Its about $11 gal more - Duration is in the high 30's while Aura is about $48. I do prefer the Aura but on most jobs the difference in results between Duration/Aura is minimal and not worth the value. I 'though' the Natura was in the same price range but will check today. 

BMDealer - it was my understanding of the Gennex colorant that it was more of a 'molecular' match to the paint/base therefore the colorant chemically was made up of the same thing which gave made it more colorfast and covered better. Adding the Gennex to the Regal does nothing in my opinion other than change colorant and lower VOC's. Whats the point in reintroducing it as new and improved?


----------



## NCPaint1 (Aug 6, 2009)

Tonyg said:


> Its about $11 gal more - Duration is in the high 30's while Aura is about $48. I do prefer the Aura but on most jobs the difference in results between Duration/Aura is minimal and not worth the value. I 'though' the Natura was in the same price range but will check today.
> 
> BMDealer - it was my understanding of the Gennex colorant that it was more of a 'molecular' match to the paint/base therefore the colorant chemically was made up of the same thing which gave made it more colorfast and covered better. Adding the Gennex to the Regal does nothing in my opinion other than change colorant and lower VOC's. Whats the point in reintroducing it as new and improved?

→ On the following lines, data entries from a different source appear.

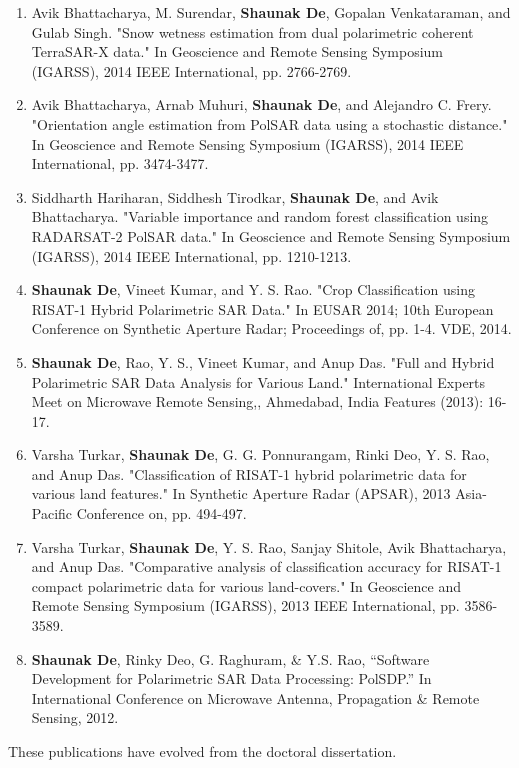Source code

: \documentclass[12pt, a4paper]{article}
\begin{document}
{\begin{enumerate}
\item Avik Bhattacharya, M. Surendar, \textbf{Shaunak De}, Gopalan Venkataraman, and Gulab Singh. "Snow wetness estimation from dual polarimetric coherent TerraSAR-X data." In Geoscience and Remote Sensing Symposium (IGARSS), 2014 IEEE International, pp. 2766-2769.

\item Avik Bhattacharya, Arnab Muhuri, \textbf{Shaunak De}, and Alejandro C. Frery. "Orientation angle estimation from PolSAR data using a stochastic distance." In Geoscience and Remote Sensing Symposium (IGARSS), 2014 IEEE International, pp. 3474-3477. 

\item Siddharth Hariharan, Siddhesh Tirodkar, \textbf{Shaunak De}, and Avik Bhattacharya. "Variable importance and random forest classification using RADARSAT-2 PolSAR data." In Geoscience and Remote Sensing Symposium (IGARSS), 2014 IEEE International, pp. 1210-1213. 

\item \textbf{Shaunak De}, Vineet Kumar, and Y. S. Rao. "Crop Classification using RISAT-1 Hybrid Polarimetric SAR Data." In EUSAR 2014; 10th European Conference on Synthetic Aperture Radar; Proceedings of, pp. 1-4. VDE, 2014.

\item \textbf{Shaunak De}, Rao, Y. S., Vineet Kumar, and Anup Das. "Full and Hybrid Polarimetric SAR Data Analysis for Various Land." International Experts Meet on Microwave Remote Sensing,, Ahmedabad, India Features (2013): 16-17.

\item Varsha Turkar, \textbf{Shaunak De}, G. G. Ponnurangam, Rinki Deo, Y. S. Rao, and Anup Das. "Classification of RISAT-1 hybrid polarimetric data for various land features." In Synthetic Aperture Radar (APSAR), 2013 Asia-Pacific Conference on, pp. 494-497. 

\item Varsha Turkar, \textbf{Shaunak De}, Y. S. Rao, Sanjay Shitole, Avik Bhattacharya, and Anup Das. "Comparative analysis of classification accuracy for RISAT-1 compact polarimetric data for various land-covers." In Geoscience and Remote Sensing Symposium (IGARSS), 2013 IEEE International, pp. 3586-3589. 

\item \textbf{Shaunak De}, Rinky Deo, G. Raghuram, \& Y.S. Rao, “Software Development for Polarimetric SAR Data Processing: PolSDP.” In International Conference on Microwave Antenna, Propagation \& Remote Sensing, 2012.


\end{enumerate}
}
\vspace{1cm}
\begin{center}
\quad These publications have evolved from the doctoral dissertation.
\end{center}
\end{document}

With the VOC laws changing constantly, eventually the standard glycol colorants will be phased out. Im ASSUMING this is just BM having the foresight to get everything ready for when that happens ( "getting all your ducks in a row" I think thats the saying ) 

Im with BMDealer, I dont think Regal select will be hitting my shelves very soon. With Arbor Coat coming, and all the different products therein, plus BEN exterior.....


----------



## T200 (Nov 11, 2007)

BM used to promote Regal Matte as washable.

BTW, I'm not sure about SW's interior Duration washability claims.
One of my customers with little kids ended up with handprints on the walls and couldn't remove them (wash them off).


----------